[Saved data entries]
┄┄┄┄┄┄

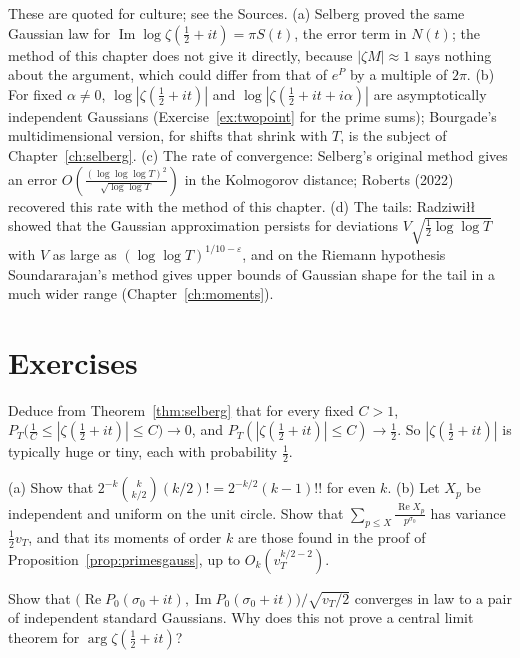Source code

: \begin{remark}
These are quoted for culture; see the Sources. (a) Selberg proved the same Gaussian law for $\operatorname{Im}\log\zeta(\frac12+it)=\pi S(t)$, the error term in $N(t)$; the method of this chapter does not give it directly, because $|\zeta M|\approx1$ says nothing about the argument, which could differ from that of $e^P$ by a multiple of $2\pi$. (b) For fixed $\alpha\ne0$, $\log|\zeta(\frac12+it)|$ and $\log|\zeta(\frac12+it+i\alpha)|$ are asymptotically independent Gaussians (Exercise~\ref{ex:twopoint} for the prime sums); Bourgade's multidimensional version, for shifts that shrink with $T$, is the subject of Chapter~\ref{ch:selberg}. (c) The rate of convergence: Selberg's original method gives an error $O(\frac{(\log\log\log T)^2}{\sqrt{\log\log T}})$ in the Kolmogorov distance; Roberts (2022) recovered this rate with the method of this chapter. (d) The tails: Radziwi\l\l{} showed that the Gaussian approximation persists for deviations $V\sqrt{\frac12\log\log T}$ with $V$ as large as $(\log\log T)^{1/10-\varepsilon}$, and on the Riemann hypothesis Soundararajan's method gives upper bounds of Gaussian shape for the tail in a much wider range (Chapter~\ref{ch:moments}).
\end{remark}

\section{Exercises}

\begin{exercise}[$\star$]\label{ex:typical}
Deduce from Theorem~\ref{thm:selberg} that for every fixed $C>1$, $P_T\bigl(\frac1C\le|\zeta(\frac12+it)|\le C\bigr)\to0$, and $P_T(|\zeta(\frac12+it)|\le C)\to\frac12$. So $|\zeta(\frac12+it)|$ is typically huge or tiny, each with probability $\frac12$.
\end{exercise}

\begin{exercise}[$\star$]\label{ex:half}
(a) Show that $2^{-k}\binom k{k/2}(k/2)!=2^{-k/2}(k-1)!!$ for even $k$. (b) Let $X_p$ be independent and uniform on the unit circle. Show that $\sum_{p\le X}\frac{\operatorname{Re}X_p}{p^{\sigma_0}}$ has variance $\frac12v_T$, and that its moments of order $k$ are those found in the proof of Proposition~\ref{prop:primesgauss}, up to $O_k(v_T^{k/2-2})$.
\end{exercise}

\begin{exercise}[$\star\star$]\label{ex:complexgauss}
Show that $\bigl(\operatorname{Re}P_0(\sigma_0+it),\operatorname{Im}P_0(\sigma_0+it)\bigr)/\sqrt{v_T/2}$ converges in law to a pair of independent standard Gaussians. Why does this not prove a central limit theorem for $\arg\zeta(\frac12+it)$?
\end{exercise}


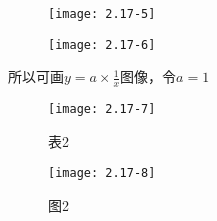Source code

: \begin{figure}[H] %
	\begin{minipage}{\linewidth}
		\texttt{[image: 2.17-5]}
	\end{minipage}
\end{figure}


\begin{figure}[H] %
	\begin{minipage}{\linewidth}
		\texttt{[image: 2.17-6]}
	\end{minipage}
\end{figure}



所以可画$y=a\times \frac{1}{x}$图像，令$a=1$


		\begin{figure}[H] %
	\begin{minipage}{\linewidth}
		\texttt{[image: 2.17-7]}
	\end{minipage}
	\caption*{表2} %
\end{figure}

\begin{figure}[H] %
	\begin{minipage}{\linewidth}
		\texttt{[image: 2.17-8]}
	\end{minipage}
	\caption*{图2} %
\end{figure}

┄┄┄┄┄┄

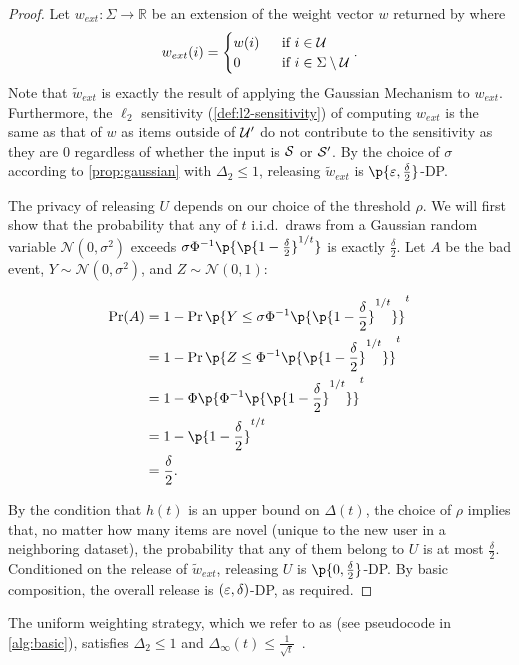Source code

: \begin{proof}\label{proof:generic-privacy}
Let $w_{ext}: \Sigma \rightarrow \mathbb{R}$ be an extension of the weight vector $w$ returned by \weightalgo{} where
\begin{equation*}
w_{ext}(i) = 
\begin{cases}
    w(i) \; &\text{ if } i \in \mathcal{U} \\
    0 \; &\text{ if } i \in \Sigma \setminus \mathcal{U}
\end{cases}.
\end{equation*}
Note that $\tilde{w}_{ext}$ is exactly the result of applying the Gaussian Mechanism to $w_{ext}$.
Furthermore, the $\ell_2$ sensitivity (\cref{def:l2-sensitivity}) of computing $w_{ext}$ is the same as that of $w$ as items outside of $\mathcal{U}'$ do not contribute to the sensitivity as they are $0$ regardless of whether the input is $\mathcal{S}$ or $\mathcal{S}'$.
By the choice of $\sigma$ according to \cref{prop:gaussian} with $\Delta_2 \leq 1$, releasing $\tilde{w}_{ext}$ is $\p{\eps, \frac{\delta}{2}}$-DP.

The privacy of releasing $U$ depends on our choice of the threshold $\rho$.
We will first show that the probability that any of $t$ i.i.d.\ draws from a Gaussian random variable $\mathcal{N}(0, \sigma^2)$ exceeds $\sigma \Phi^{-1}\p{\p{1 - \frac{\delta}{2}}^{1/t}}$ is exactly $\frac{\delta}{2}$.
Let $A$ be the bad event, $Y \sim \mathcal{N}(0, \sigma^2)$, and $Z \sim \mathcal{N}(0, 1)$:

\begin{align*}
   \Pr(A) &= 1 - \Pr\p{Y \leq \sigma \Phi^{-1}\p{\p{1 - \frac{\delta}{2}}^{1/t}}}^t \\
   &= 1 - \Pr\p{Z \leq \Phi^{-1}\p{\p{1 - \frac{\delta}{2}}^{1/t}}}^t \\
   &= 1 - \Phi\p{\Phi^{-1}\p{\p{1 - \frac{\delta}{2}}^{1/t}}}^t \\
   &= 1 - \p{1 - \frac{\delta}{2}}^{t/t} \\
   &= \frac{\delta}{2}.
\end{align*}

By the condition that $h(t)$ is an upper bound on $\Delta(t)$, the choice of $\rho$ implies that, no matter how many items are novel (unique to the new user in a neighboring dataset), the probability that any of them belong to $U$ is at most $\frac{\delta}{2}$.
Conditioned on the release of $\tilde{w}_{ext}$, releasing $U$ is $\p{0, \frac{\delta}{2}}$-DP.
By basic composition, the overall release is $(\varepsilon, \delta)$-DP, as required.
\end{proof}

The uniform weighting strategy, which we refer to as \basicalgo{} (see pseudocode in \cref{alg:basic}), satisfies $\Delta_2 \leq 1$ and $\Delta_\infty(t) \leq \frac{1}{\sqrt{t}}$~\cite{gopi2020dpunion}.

┄┄┄┄┄┄

Look for the word "items". Copy out every line of the data that has it.

Furthermore, the $\ell_2$ sensitivity (\cref{def:l2-sensitivity}) of computing $w_{ext}$ is the same as that of $w$ as items outside of $\mathcal{U}'$ do not contribute to the sensitivity as they are $0$ regardless of whether the input is $\mathcal{S}$ or $\mathcal{S}'$.
By the condition that $h(t)$ is an upper bound on $\Delta(t)$, the choice of $\rho$ implies that, no matter how many items are novel (unique to the new user in a neighboring dataset), the probability that any of them belong to $U$ is at most $\frac{\delta}{2}$.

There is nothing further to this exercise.